Всех, кто услышит эту весть, тотчас охватит дрожь,
И не останется у них упорства ни на грош.
Так сдались Монреаль, Фанжо и остальные тож!
Ведь силой взять, я вам клянусь, Альби, Тулузу, Ош
Вовек французы не смогли б, когда бы на правеж
Они не отдали Безье, хоть путь сей нехорош.
Во гневе рыцари Креста велели черни: «Режь!» —
И слуг никто не удержал, ни Бог, ни веры страж.
Алтарь безьерцев уберег не больше, чем шалаш,
Ни свод церковный их не спас, ни крест, ни отче наш.
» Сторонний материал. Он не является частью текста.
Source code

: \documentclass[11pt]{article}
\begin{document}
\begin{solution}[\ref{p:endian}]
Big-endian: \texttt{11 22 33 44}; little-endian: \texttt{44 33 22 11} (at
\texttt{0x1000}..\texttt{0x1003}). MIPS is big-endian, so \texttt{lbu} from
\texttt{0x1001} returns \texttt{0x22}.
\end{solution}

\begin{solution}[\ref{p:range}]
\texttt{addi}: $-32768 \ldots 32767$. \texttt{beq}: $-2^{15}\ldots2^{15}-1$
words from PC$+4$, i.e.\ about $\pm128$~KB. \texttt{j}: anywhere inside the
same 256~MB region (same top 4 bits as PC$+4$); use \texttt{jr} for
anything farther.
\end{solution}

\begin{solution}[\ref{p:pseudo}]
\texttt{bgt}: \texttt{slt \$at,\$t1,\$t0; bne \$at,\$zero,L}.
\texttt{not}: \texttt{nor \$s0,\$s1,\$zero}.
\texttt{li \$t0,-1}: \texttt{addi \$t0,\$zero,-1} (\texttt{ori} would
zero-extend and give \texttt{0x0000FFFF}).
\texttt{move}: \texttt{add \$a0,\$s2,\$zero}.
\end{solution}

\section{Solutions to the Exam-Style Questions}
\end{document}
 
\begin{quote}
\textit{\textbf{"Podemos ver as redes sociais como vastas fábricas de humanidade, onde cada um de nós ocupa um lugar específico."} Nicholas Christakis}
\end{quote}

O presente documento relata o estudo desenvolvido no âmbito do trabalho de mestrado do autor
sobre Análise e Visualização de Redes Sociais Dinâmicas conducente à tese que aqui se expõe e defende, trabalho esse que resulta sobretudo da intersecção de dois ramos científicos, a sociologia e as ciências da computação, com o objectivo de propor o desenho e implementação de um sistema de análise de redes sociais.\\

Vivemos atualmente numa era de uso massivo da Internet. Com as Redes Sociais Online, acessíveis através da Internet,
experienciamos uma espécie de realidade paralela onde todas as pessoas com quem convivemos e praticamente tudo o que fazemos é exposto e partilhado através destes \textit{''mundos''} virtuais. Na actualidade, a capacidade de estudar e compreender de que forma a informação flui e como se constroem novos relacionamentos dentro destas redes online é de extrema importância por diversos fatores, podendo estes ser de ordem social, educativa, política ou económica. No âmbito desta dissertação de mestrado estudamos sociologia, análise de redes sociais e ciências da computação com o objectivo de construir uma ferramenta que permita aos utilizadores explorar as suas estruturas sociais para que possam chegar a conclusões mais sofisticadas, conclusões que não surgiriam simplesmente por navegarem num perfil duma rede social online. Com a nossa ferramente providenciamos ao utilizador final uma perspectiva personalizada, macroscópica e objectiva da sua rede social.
Чернь не щадила никого, в детей вонзала нож,
Да примет Бог те души в рай, коль милосерд к ним все ж!
Столь дикой бойни и резни в преданьях не найдешь,
Не ждали, думаю, того от христианских душ.
Завершился этот мрачный и кровавый фейерверк, не имеющий никакого отношения к вере, пожаром, охватившим Безье. Когда резня зашла уже достаточно далеко, рыцари, которые — это необходимо подчеркнуть — до тех пор не вмешались достаточно властно, чтобы ее остановить, решились наконец действовать, и тогда «знать воришек и бродяг изгнала вон» (лесса 21), говорит нам первый из авторов «Песни о крестовом походе», описавший страшное разорение Безье в таких словах:
Пьяна от крови, чернь в домах устроила грабеж
И веселилась, отхватив себе изрядный куш.
Но знать воришек и бродяг изгнала вон, к тому ж
Ни с чем оставив босяков и в кровь избив невеж,
Чтоб кров добыть для лошадей и разместить фураж.
Лишь к сильным мир сей благ.
Сперва решили босяки, чернь и ее вожак,
Что век им горя не видать, что стал богатым всяк.
Когда ж остались без гроша, они вскричали так:
«Огня, огня!» — ведь зол на всех обманутый дурак.